US Embassy Screens ‘The Paradox Of Seabrook Farms’

A scene at the documentary screening

 

The US Embassy in Ghana engaged the Ghanaian community on screening and discussion of the documentary, ‘The Paradox of Seabrook Farms,’ in Accra on Thursday, May 14, 2026, facilitated by Matthew Asada, Acting Public Affairs Officer, US Embassy Ghana.

The documentary film is about the workers at Seabrook Farms, the biggest industrial vegetables plant in the US in the 1950s who belonged to different nationalities and cultures, and who all had to build up a new life for their families in very difficult circumstances in Seabrook.

Following World War II, nearly 1,000 Estonians escaping Soviet occupation settled in Seabrook, finding employment and housing at the massive Seabrook Farms frozen food plant.

Workers were exploited, including over 2,500 Japanese Americans released from internment camps, European refugees, African Americans fleeing the Jim Crow South, and German POWs—endured grueling 12-hour shifts, 7 days a week, often for pennies an hour, and lived in cramped, industrial barracks.
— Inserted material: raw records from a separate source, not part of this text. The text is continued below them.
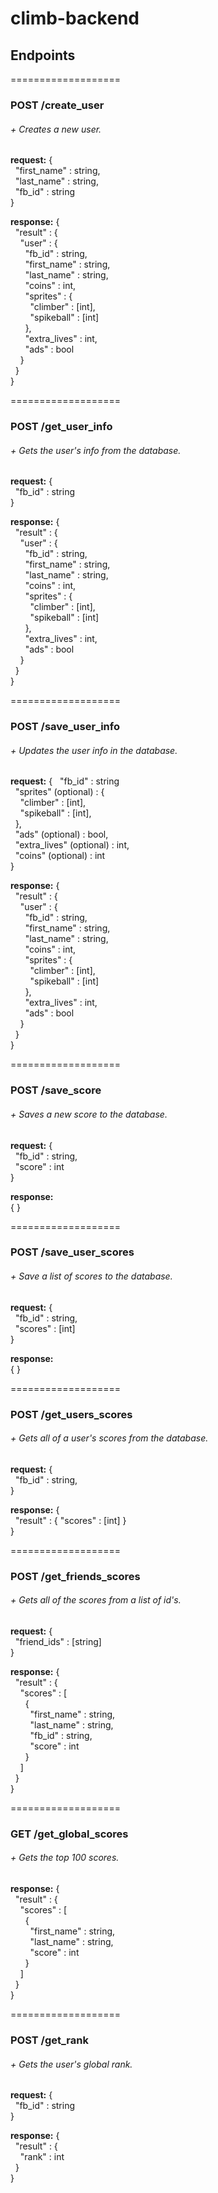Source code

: # climb-backend

## Endpoints

===================
### POST /create_user
###### + Creates a new user.
**request:**
{  
&nbsp;&nbsp;"first_name"  :   string,  
&nbsp;&nbsp;"last_name"   :   string,  
&nbsp;&nbsp;"fb_id"       :   string  
}  

**response:**
{  
&nbsp;&nbsp;"result" : {  
&nbsp;&nbsp;&nbsp;&nbsp;"user" : {  
&nbsp;&nbsp;&nbsp;&nbsp;&nbsp;&nbsp;"fb_id" : string,  
&nbsp;&nbsp;&nbsp;&nbsp;&nbsp;&nbsp;"first_name" : string,  
&nbsp;&nbsp;&nbsp;&nbsp;&nbsp;&nbsp;"last_name" : string,  
&nbsp;&nbsp;&nbsp;&nbsp;&nbsp;&nbsp;"coins" : int,  
&nbsp;&nbsp;&nbsp;&nbsp;&nbsp;&nbsp;"sprites" : {  
&nbsp;&nbsp;&nbsp;&nbsp;&nbsp;&nbsp;&nbsp;&nbsp;"climber" : [int],  
&nbsp;&nbsp;&nbsp;&nbsp;&nbsp;&nbsp;&nbsp;&nbsp;"spikeball" : [int]  
&nbsp;&nbsp;&nbsp;&nbsp;&nbsp;&nbsp;},  
&nbsp;&nbsp;&nbsp;&nbsp;&nbsp;&nbsp;"extra_lives" : int,  
&nbsp;&nbsp;&nbsp;&nbsp;&nbsp;&nbsp;"ads" : bool  
&nbsp;&nbsp;&nbsp;&nbsp;}  
&nbsp;&nbsp;}  
}  

===================
### POST /get_user_info
###### + Gets the user's info from the database.
**request:**
{  
&nbsp;&nbsp;"fb_id"  :   string  
}  

**response:**
{  
&nbsp;&nbsp;"result" : {  
&nbsp;&nbsp;&nbsp;&nbsp;"user" : {  
&nbsp;&nbsp;&nbsp;&nbsp;&nbsp;&nbsp;"fb_id" : string,  
&nbsp;&nbsp;&nbsp;&nbsp;&nbsp;&nbsp;"first_name" : string,  
&nbsp;&nbsp;&nbsp;&nbsp;&nbsp;&nbsp;"last_name" : string,  
&nbsp;&nbsp;&nbsp;&nbsp;&nbsp;&nbsp;"coins" : int,  
&nbsp;&nbsp;&nbsp;&nbsp;&nbsp;&nbsp;"sprites" : {  
&nbsp;&nbsp;&nbsp;&nbsp;&nbsp;&nbsp;&nbsp;&nbsp;"climber" : [int],  
&nbsp;&nbsp;&nbsp;&nbsp;&nbsp;&nbsp;&nbsp;&nbsp;"spikeball" : [int]  
&nbsp;&nbsp;&nbsp;&nbsp;&nbsp;&nbsp;},  
&nbsp;&nbsp;&nbsp;&nbsp;&nbsp;&nbsp;"extra_lives" : int,  
&nbsp;&nbsp;&nbsp;&nbsp;&nbsp;&nbsp;"ads" : bool  
&nbsp;&nbsp;&nbsp;&nbsp;}  
&nbsp;&nbsp;}  
}  

===================
### POST /save_user_info
###### + Updates the user info in the database.
**request:**
{
&nbsp;&nbsp;"fb_id"  :   string  
&nbsp;&nbsp;"sprites" (optional) :   {  
&nbsp;&nbsp;&nbsp;&nbsp;"climber" : [int],  
&nbsp;&nbsp;&nbsp;&nbsp;"spikeball" : [int],  
&nbsp;&nbsp;},  
&nbsp;&nbsp;"ads" (optional) : bool,  
&nbsp;&nbsp;"extra_lives" (optional) : int,  
&nbsp;&nbsp;"coins" (optional) : int  
}

**response:**
{  
&nbsp;&nbsp;"result" : {  
&nbsp;&nbsp;&nbsp;&nbsp;"user" : {  
&nbsp;&nbsp;&nbsp;&nbsp;&nbsp;&nbsp;"fb_id" : string,  
&nbsp;&nbsp;&nbsp;&nbsp;&nbsp;&nbsp;"first_name" : string,  
&nbsp;&nbsp;&nbsp;&nbsp;&nbsp;&nbsp;"last_name" : string,  
&nbsp;&nbsp;&nbsp;&nbsp;&nbsp;&nbsp;"coins" : int,  
&nbsp;&nbsp;&nbsp;&nbsp;&nbsp;&nbsp;"sprites" : {  
&nbsp;&nbsp;&nbsp;&nbsp;&nbsp;&nbsp;&nbsp;&nbsp;"climber" : [int],  
&nbsp;&nbsp;&nbsp;&nbsp;&nbsp;&nbsp;&nbsp;&nbsp;"spikeball" : [int]  
&nbsp;&nbsp;&nbsp;&nbsp;&nbsp;&nbsp;},  
&nbsp;&nbsp;&nbsp;&nbsp;&nbsp;&nbsp;"extra_lives" : int,  
&nbsp;&nbsp;&nbsp;&nbsp;&nbsp;&nbsp;"ads" : bool  
&nbsp;&nbsp;&nbsp;&nbsp;}  
&nbsp;&nbsp;}  
}  

===================
### POST /save_score
###### + Saves a new score to the database.
**request:**
{  
&nbsp;&nbsp;"fb_id"  :   string,  
&nbsp;&nbsp;"score"   :   int  
}  

**response:**  
{ }  

===================
### POST /save_user_scores
###### + Save a list of scores to the database.
**request:**
{  
&nbsp;&nbsp;"fb_id"  :   string,  
&nbsp;&nbsp;"scores"   :   [int]  
}  

**response:**  
{ }  

===================
### POST /get_users_scores
###### + Gets all of a user's scores from the database.
**request:**
{  
&nbsp;&nbsp;"fb_id"  :   string,  
}  

**response:**
{  
&nbsp;&nbsp;"result"   :  {   "scores"   :   [int]  }  
}  

===================
### POST /get_friends_scores
###### + Gets all of the scores from a list of id's.
**request:**
{  
&nbsp;&nbsp;"friend_ids" : [string]  
}  

**response:**
{  
&nbsp;&nbsp;"result" : {  
&nbsp;&nbsp;&nbsp;&nbsp;"scores" : [  
&nbsp;&nbsp;&nbsp;&nbsp;&nbsp;&nbsp;{  
&nbsp;&nbsp;&nbsp;&nbsp;&nbsp;&nbsp;&nbsp;&nbsp;"first_name" : string,  
&nbsp;&nbsp;&nbsp;&nbsp;&nbsp;&nbsp;&nbsp;&nbsp;"last_name" : string,  
&nbsp;&nbsp;&nbsp;&nbsp;&nbsp;&nbsp;&nbsp;&nbsp;"fb_id" : string,  
&nbsp;&nbsp;&nbsp;&nbsp;&nbsp;&nbsp;&nbsp;&nbsp;"score" : int  
&nbsp;&nbsp;&nbsp;&nbsp;&nbsp;&nbsp;}  
&nbsp;&nbsp;&nbsp;&nbsp;]  
&nbsp;&nbsp;}  
}  

===================
### GET /get_global_scores
###### + Gets the top 100 scores.

**response:**
{  
&nbsp;&nbsp;"result" : {  
&nbsp;&nbsp;&nbsp;&nbsp;"scores" : [  
&nbsp;&nbsp;&nbsp;&nbsp;&nbsp;&nbsp;{  
&nbsp;&nbsp;&nbsp;&nbsp;&nbsp;&nbsp;&nbsp;&nbsp;"first_name" : string,  
&nbsp;&nbsp;&nbsp;&nbsp;&nbsp;&nbsp;&nbsp;&nbsp;"last_name" : string,  
&nbsp;&nbsp;&nbsp;&nbsp;&nbsp;&nbsp;&nbsp;&nbsp;"score" : int  
&nbsp;&nbsp;&nbsp;&nbsp;&nbsp;&nbsp;}  
&nbsp;&nbsp;&nbsp;&nbsp;]  
&nbsp;&nbsp;}  
}  

===================
### POST /get_rank
###### + Gets the user's global rank.
**request:**
{  
&nbsp;&nbsp;"fb_id" : string  
}  

**response:**
{  
&nbsp;&nbsp;"result" : {  
&nbsp;&nbsp;&nbsp;&nbsp;"rank" : int  
&nbsp;&nbsp;}  
}  
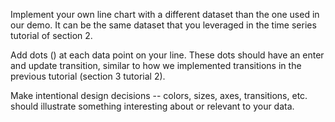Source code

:  Implement your own line chart with a different dataset than the one used in our demo. It can be the same dataset that you leveraged in the time series tutorial of section 2.

Add dots (<circle>) at each data point on your line. These dots should have an enter and update transition, similar to how we implemented transitions in the previous tutorial (section 3 tutorial 2).

Make intentional design decisions -- colors, sizes, axes, transitions, etc. should illustrate something interesting about or relevant to your data.
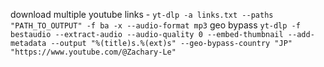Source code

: download multiple youtube links - `yt-dlp -a links.txt --paths "PATH_TO_OUTPUT" -f ba -x --audio-format mp3`
geo bypass `yt-dlp -f bestaudio --extract-audio --audio-quality 0 --embed-thumbnail --add-metadata --output "%(title)s.%(ext)s" --geo-bypass-country "JP" "https://www.youtube.com/@Zachary-Le"`
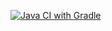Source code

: [![Java CI with Gradle](https://github.com/BloodyOrgy/dzAPI3.6/actions/workflows/main.yml/badge.svg)](https://github.com/BloodyOrgy/dzAPI3.6/actions/workflows/main.yml)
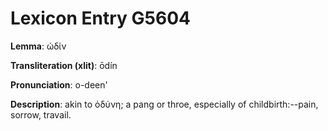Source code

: # Lexicon Entry G5604

**Lemma**: ὠδίν

**Transliteration (xlit)**: ōdín

**Pronunciation**: o-deen'

**Description**:
akin to ὀδύνη; a pang or throe, especially of childbirth:--pain, sorrow, travail.
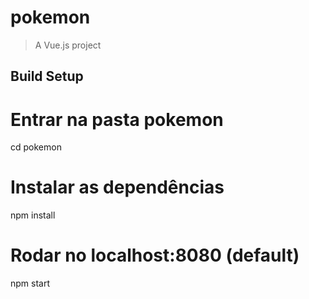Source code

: # pokemon

> A Vue.js project

## Build Setup

# Entrar na pasta pokemon
cd pokemon

# Instalar as dependências
npm install

# Rodar no localhost:8080 (default)
npm start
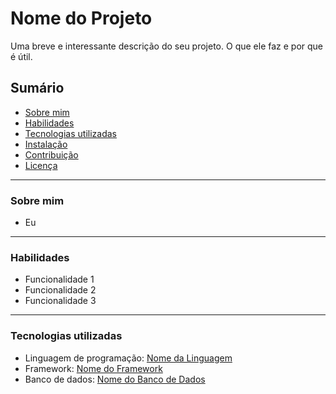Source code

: # Nome do Projeto

Uma breve e interessante descrição do seu projeto. O que ele faz e por que é útil.

## Sumário

* [Sobre mim](#sobre-mim)
* [Habilidades](#habilidades)
* [Tecnologias utilizadas](#tecnologias-utilizadas)
* [Instalação](#instalação)
* [Contribuição](#contribuição)
* [Licença](#licença)
---
### Sobre mim
- Eu
---
### Habilidades

* Funcionalidade 1
* Funcionalidade 2
* Funcionalidade 3
---
### Tecnologias utilizadas

* Linguagem de programação: [Nome da Linguagem](link-para-a-documentação)
* Framework: [Nome do Framework](link-para-a-documentação)
* Banco de dados: [Nome do Banco de Dados](link-para-a-documentação)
Despite the harsh, hardscrabble conditions, the farm offered these displaced and oppressed people a tangible starting point in the United States. It served as a rare, unintended multicultural haven where different ethnic groups maintained cultural traditions, coexisted, and built new lives.

During the screening of the documentary, Matthew Asada recounted his memory of ‘The Paradox of Seabrook Farms,’ saying it was striking how the film showed Estonians reaching all these different groups of people now living in one very rural village.
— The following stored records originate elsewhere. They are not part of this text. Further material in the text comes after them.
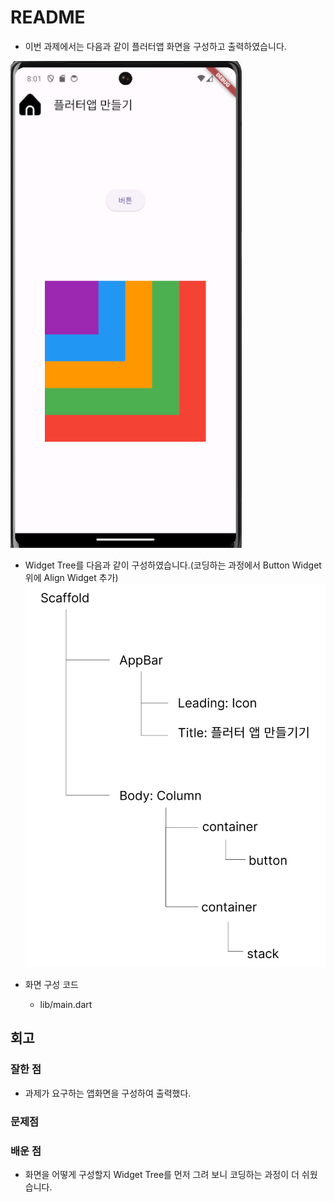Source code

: # README

- 이번 과제에서는 다음과 같이 플러터앱 화면을 구성하고 출력하였습니다.

![Alt text](image-1.webp)

- Widget Tree를 다음과 같이 구성하였습니다.(코딩하는 과정에서 Button Widget위에 Align Widget 추가)
![Alt text](image.png)

- 화면 구성 코드
    - lib/main.dart

## 회고
### 잘한 점
- 과제가 요구하는 앱화면을 구성하여 출력했다.
### 문제점
### 배운 점
- 화면을 어떻게 구성할지 Widget Tree를 먼저 그려 보니 코딩하는 과정이 더 쉬웠습니다.
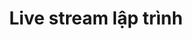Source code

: ---
layout: tag
title: Live stream lập trình
excerpt: Các video live stream về lập trình
permalink: /tags/live-stream-lap-trinh
tag_name: live-stream-lap-trinh
---
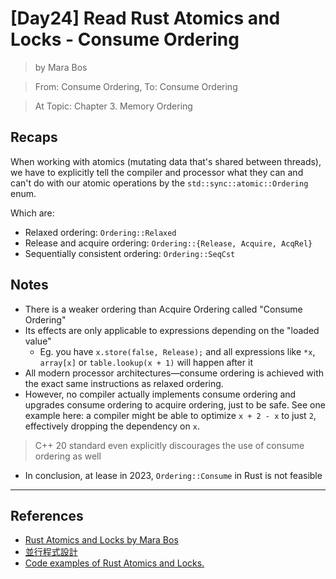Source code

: # [Day24] Read Rust Atomics and Locks - Consume Ordering

> by Mara Bos

> From: Consume Ordering, To: Consume Ordering

> At Topic: Chapter 3. Memory Ordering

## Recaps

When working with atomics (mutating data that's shared between threads), we have to explicitly tell the compiler and processor what they can and can't do with our atomic operations by the `std::sync::atomic::Ordering` enum.

Which are:

- Relaxed ordering: `Ordering::Relaxed`
- Release and acquire ordering: `Ordering::{Release, Acquire, AcqRel}`
- Sequentially consistent ordering: `Ordering::SeqCst`

## Notes

- There is a weaker ordering than Acquire Ordering called "Consume Ordering"
- Its effects are only applicable to expressions depending on the "loaded value"
    - Eg. you have `x.store(false, Release);` and all expressions like `*x`, `array[x]` or `table.lookup(x + 1)` will happen after it
- All modern processor architectures—​consume ordering is achieved with the exact same instructions as relaxed ordering.
- However, no compiler actually implements consume ordering and upgrades consume ordering to acquire ordering, just to be safe. See one example here: a compiler might be able to optimize `x + 2 - x` to just `2`, effectively dropping the dependency on `x`. 

> C++ 20 standard even explicitly discourages the use of consume ordering as well

- In conclusion, at lease in 2023, `Ordering::Consume` in Rust is not feasible

---

## References

- [Rust Atomics and Locks by Mara Bos](https://marabos.nl/atomics/)
- [並行程式設計](https://hackmd.io/@sysprog/concurrency/https%3A%2F%2Fhackmd.io%2F%40sysprog%2FS1AMIFt0D)
- [Code examples of Rust Atomics and Locks.](https://github.com/m-ou-se/rust-atomics-and-locks)
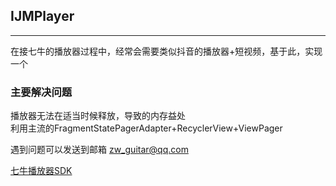 ## IJMPlayer
--- 
在接七牛的播放器过程中，经常会需要类似抖音的播放器+短视频，基于此，实现一个  
### 主要解决问题
播放器无法在适当时候释放，导致的内存益处  
利用主流的FragmentStatePagerAdapter+RecyclerView+ViewPager  

遇到问题可以发送到邮箱 zw_guitar@qq.com

[七牛播放器SDK](https://github.com/pili-engineering/PLDroidPlayer)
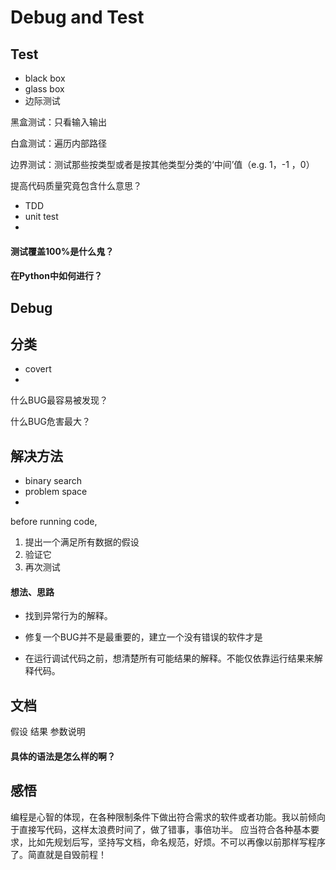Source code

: # Debug and Test

## Test

- black box
- glass box
- 边际测试 

黑盒测试：只看输入输出

白盒测试：遍历内部路径

边界测试：测试那些按类型或者是按其他类型分类的‘中间’值（e.g. 1，-1 ，0）


提高代码质量究竟包含什么意思？

- TDD
- unit test
- 

#### 测试覆盖100%是什么鬼？


#### 在Python中如何进行？


## Debug

## 分类

- covert
- 

什么BUG最容易被发现？

什么BUG危害最大？


## 解决方法

- binary search
- problem space
- 

before running code,

1. 提出一个满足所有数据的假设
2. 验证它
3. 再次测试

#### 想法、思路

- 找到异常行为的解释。

- 修复一个BUG并不是最重要的，建立一个没有错误的软件才是
- 在运行调试代码之前，想清楚所有可能结果的解释。不能仅依靠运行结果来解释代码。


## 文档

假设
结果
参数说明

#### 具体的语法是怎么样的啊？

## 感悟

编程是心智的体现，在各种限制条件下做出符合需求的软件或者功能。我以前倾向于直接写代码，这样太浪费时间了，做了错事，事倍功半。 应当符合各种基本要求，比如先规划后写，坚持写文档，命名规范，好烦。不可以再像以前那样写程序了。简直就是自毁前程！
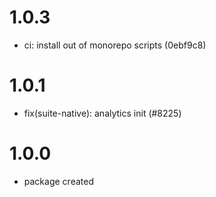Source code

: # 1.0.3

-   ci: install out of monorepo scripts (0ebf9c8)

# 1.0.1

-   fix(suite-native): analytics init (#8225)

# 1.0.0

-   package created
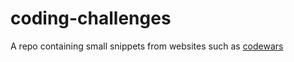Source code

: # coding-challenges

A repo containing small snippets from websites such as [codewars](https://www.codewars.com/)
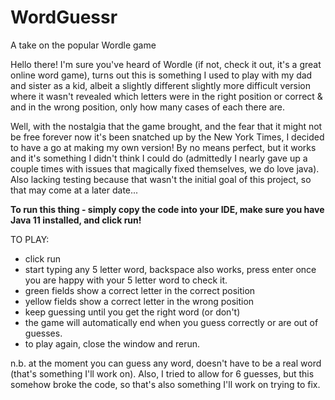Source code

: # WordGuessr
A take on the popular Wordle game

Hello there! I'm sure you've heard of Wordle (if not, check it out, it's a great online word game), turns out this is something I used to play with my dad and sister as a kid, albeit a slightly different slightly more difficult version where it wasn't revealed which letters were in the right position or correct & and in the wrong position, only how many cases of each there are.

Well, with the nostalgia that the game brought, and the fear that it might not be free forever now it's been snatched up by the New York Times, I decided to have a go at making my own version! By no means perfect, but it works and it's something I didn't think I could do (admittedly I nearly gave up a couple times with issues that magically fixed themselves, we do love java). Also lacking testing because that wasn't the initial goal of this project, so that may come at a later date...

**To run this thing - simply copy the code into your IDE, make sure you have Java 11 installed, and click run!**

TO PLAY:

- click run
- start typing any 5 letter word, backspace also works, press enter once you are happy with your 5 letter word to check it.
- green fields show a correct letter in the correct position
- yellow fields show a correct letter in the wrong position
- keep guessing until you get the right word (or don't)
- the game will automatically end when you guess correctly or are out of guesses.
- to play again, close the window and rerun.


n.b. at the moment you can guess any word, doesn't have to be a real word (that's something I'll work on). Also, I tried to allow for 6 guesses, but this somehow broke the code, so that's also something I'll work on trying to fix.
“I think that’s interesting because we often associate diversity and cosmopolitanism with big cities, but it doesn’t have to be that way. This was a small village, and those people lived side by side. I was always impressed growing up as a kid. When we attended the Japanese traditional festival in the summer—the Obon festival—everyone came out for it. It wasn’t just Japanese Americans. As a biracial person with a white mother, I noticed it was often people who were simply interested in the culture, the food, the dance, and all the other aspects,” he stated.